(Stored data entries)
■ ■ ■

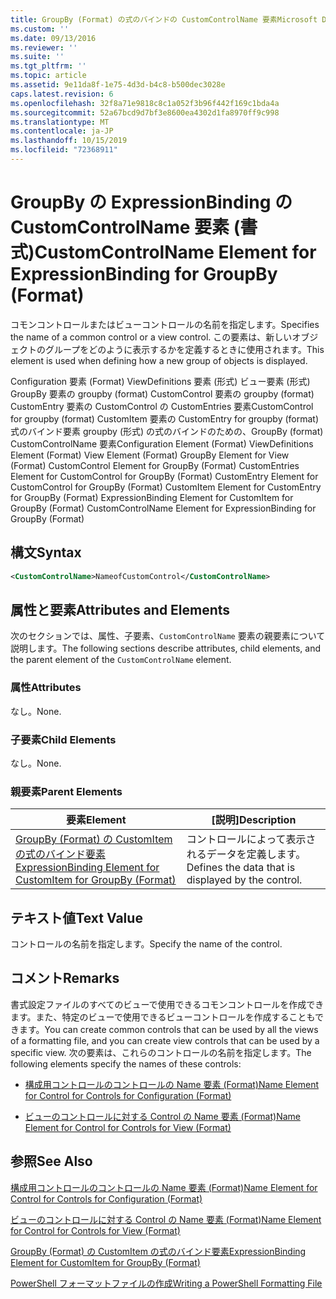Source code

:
 ```yaml
---
title: GroupBy (Format) の式のバインドの CustomControlName 要素Microsoft Docs
ms.custom: ''
ms.date: 09/13/2016
ms.reviewer: ''
ms.suite: ''
ms.tgt_pltfrm: ''
ms.topic: article
ms.assetid: 9e11da8f-1e75-4d3d-b4c8-b500dec3028e
caps.latest.revision: 6
ms.openlocfilehash: 32f8a71e9818c8c1a052f3b96f442f169c1bda4a
ms.sourcegitcommit: 52a67bcd9d7bf3e8600ea4302d1fa8970ff9c998
ms.translationtype: MT
ms.contentlocale: ja-JP
ms.lasthandoff: 10/15/2019
ms.locfileid: "72368911"
---
```

# <a name="customcontrolname-element-for-expressionbinding-for-groupby-format"></a><span data-ttu-id="6759d-102">GroupBy の ExpressionBinding の CustomControlName 要素 (書式)</span><span class="sxs-lookup"><span data-stu-id="6759d-102">CustomControlName Element for ExpressionBinding for GroupBy (Format)</span></span>

<span data-ttu-id="6759d-103">コモンコントロールまたはビューコントロールの名前を指定します。</span><span class="sxs-lookup"><span data-stu-id="6759d-103">Specifies the name of a common control or a view control.</span></span> <span data-ttu-id="6759d-104">この要素は、新しいオブジェクトのグループをどのように表示するかを定義するときに使用されます。</span><span class="sxs-lookup"><span data-stu-id="6759d-104">This element is used when defining how a new group of objects is displayed.</span></span>

<span data-ttu-id="6759d-105">Configuration 要素 (Format) ViewDefinitions 要素 (形式) ビュー要素 (形式) GroupBy 要素の groupby (format) CustomControl 要素の groupby (format) CustomEntry 要素の CustomControl の CustomEntries 要素CustomControl for groupby (format) CustomItem 要素の CustomEntry for groupby (format) 式のバインド要素 groupby (形式) の式のバインドのための、GroupBy (format) CustomControlName 要素</span><span class="sxs-lookup"><span data-stu-id="6759d-105">Configuration Element (Format) ViewDefinitions Element (Format) View Element (Format) GroupBy Element for View (Format) CustomControl Element for GroupBy (Format) CustomEntries Element for CustomControl for GroupBy (Format) CustomEntry Element for CustomControl for GroupBy (Format) CustomItem Element for CustomEntry for GroupBy (Format) ExpressionBinding Element for CustomItem for GroupBy (Format) CustomControlName Element for ExpressionBinding for GroupBy (Format)</span></span>

## <a name="syntax"></a><span data-ttu-id="6759d-106">構文</span><span class="sxs-lookup"><span data-stu-id="6759d-106">Syntax</span></span>

```xml
<CustomControlName>NameofCustomControl</CustomControlName>
```

## <a name="attributes-and-elements"></a><span data-ttu-id="6759d-107">属性と要素</span><span class="sxs-lookup"><span data-stu-id="6759d-107">Attributes and Elements</span></span>

<span data-ttu-id="6759d-108">次のセクションでは、属性、子要素、`CustomControlName` 要素の親要素について説明します。</span><span class="sxs-lookup"><span data-stu-id="6759d-108">The following sections describe attributes, child elements, and the parent element of the `CustomControlName` element.</span></span>

### <a name="attributes"></a><span data-ttu-id="6759d-109">属性</span><span class="sxs-lookup"><span data-stu-id="6759d-109">Attributes</span></span>

<span data-ttu-id="6759d-110">なし。</span><span class="sxs-lookup"><span data-stu-id="6759d-110">None.</span></span>

### <a name="child-elements"></a><span data-ttu-id="6759d-111">子要素</span><span class="sxs-lookup"><span data-stu-id="6759d-111">Child Elements</span></span>

<span data-ttu-id="6759d-112">なし。</span><span class="sxs-lookup"><span data-stu-id="6759d-112">None.</span></span>

### <a name="parent-elements"></a><span data-ttu-id="6759d-113">親要素</span><span class="sxs-lookup"><span data-stu-id="6759d-113">Parent Elements</span></span>

|<span data-ttu-id="6759d-114">要素</span><span class="sxs-lookup"><span data-stu-id="6759d-114">Element</span></span>|<span data-ttu-id="6759d-115">[説明]</span><span class="sxs-lookup"><span data-stu-id="6759d-115">Description</span></span>|
|-------------|-----------------|
|[<span data-ttu-id="6759d-116">GroupBy (Format) の CustomItem の式のバインド要素</span><span class="sxs-lookup"><span data-stu-id="6759d-116">ExpressionBinding Element for CustomItem for GroupBy (Format)</span></span>](./expressionbinding-element-for-customitem-for-groupby-format.md)|<span data-ttu-id="6759d-117">コントロールによって表示されるデータを定義します。</span><span class="sxs-lookup"><span data-stu-id="6759d-117">Defines the data that is displayed by the control.</span></span>|

## <a name="text-value"></a><span data-ttu-id="6759d-118">テキスト値</span><span class="sxs-lookup"><span data-stu-id="6759d-118">Text Value</span></span>

<span data-ttu-id="6759d-119">コントロールの名前を指定します。</span><span class="sxs-lookup"><span data-stu-id="6759d-119">Specify the name of the control.</span></span>

## <a name="remarks"></a><span data-ttu-id="6759d-120">コメント</span><span class="sxs-lookup"><span data-stu-id="6759d-120">Remarks</span></span>

<span data-ttu-id="6759d-121">書式設定ファイルのすべてのビューで使用できるコモンコントロールを作成できます。また、特定のビューで使用できるビューコントロールを作成することもできます。</span><span class="sxs-lookup"><span data-stu-id="6759d-121">You can create common controls that can be used by all the views of a formatting file, and you can create view controls that can be used by a specific view.</span></span> <span data-ttu-id="6759d-122">次の要素は、これらのコントロールの名前を指定します。</span><span class="sxs-lookup"><span data-stu-id="6759d-122">The following elements specify the names of these controls:</span></span>

- [<span data-ttu-id="6759d-123">構成用コントロールのコントロールの Name 要素 (Format)</span><span class="sxs-lookup"><span data-stu-id="6759d-123">Name Element for Control for Controls for Configuration (Format)</span></span>](./name-element-for-control-for-controls-for-configuration-format.md)

- [<span data-ttu-id="6759d-124">ビューのコントロールに対する Control の Name 要素 (Format)</span><span class="sxs-lookup"><span data-stu-id="6759d-124">Name Element for Control for Controls for View (Format)</span></span>](./name-element-for-control-for-controls-for-view-format.md)

## <a name="see-also"></a><span data-ttu-id="6759d-125">参照</span><span class="sxs-lookup"><span data-stu-id="6759d-125">See Also</span></span>

[<span data-ttu-id="6759d-126">構成用コントロールのコントロールの Name 要素 (Format)</span><span class="sxs-lookup"><span data-stu-id="6759d-126">Name Element for Control for Controls for Configuration (Format)</span></span>](./name-element-for-control-for-controls-for-configuration-format.md)

[<span data-ttu-id="6759d-127">ビューのコントロールに対する Control の Name 要素 (Format)</span><span class="sxs-lookup"><span data-stu-id="6759d-127">Name Element for Control for Controls for View (Format)</span></span>](./name-element-for-control-for-controls-for-view-format.md)

[<span data-ttu-id="6759d-128">GroupBy (Format) の CustomItem の式のバインド要素</span><span class="sxs-lookup"><span data-stu-id="6759d-128">ExpressionBinding Element for CustomItem for GroupBy (Format)</span></span>](./expressionbinding-element-for-customitem-for-groupby-format.md)

[<span data-ttu-id="6759d-129">PowerShell フォーマットファイルの作成</span><span class="sxs-lookup"><span data-stu-id="6759d-129">Writing a PowerShell Formatting File</span></span>](./writing-a-powershell-formatting-file.md)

■ ■ ■

- [EXERCISE PROMPT] On how many lines of the data does the word "構成用コントロールのコントロールの" appear? Reply with the number alone.

- [RESPONSE TO THIS EXERCISE] 2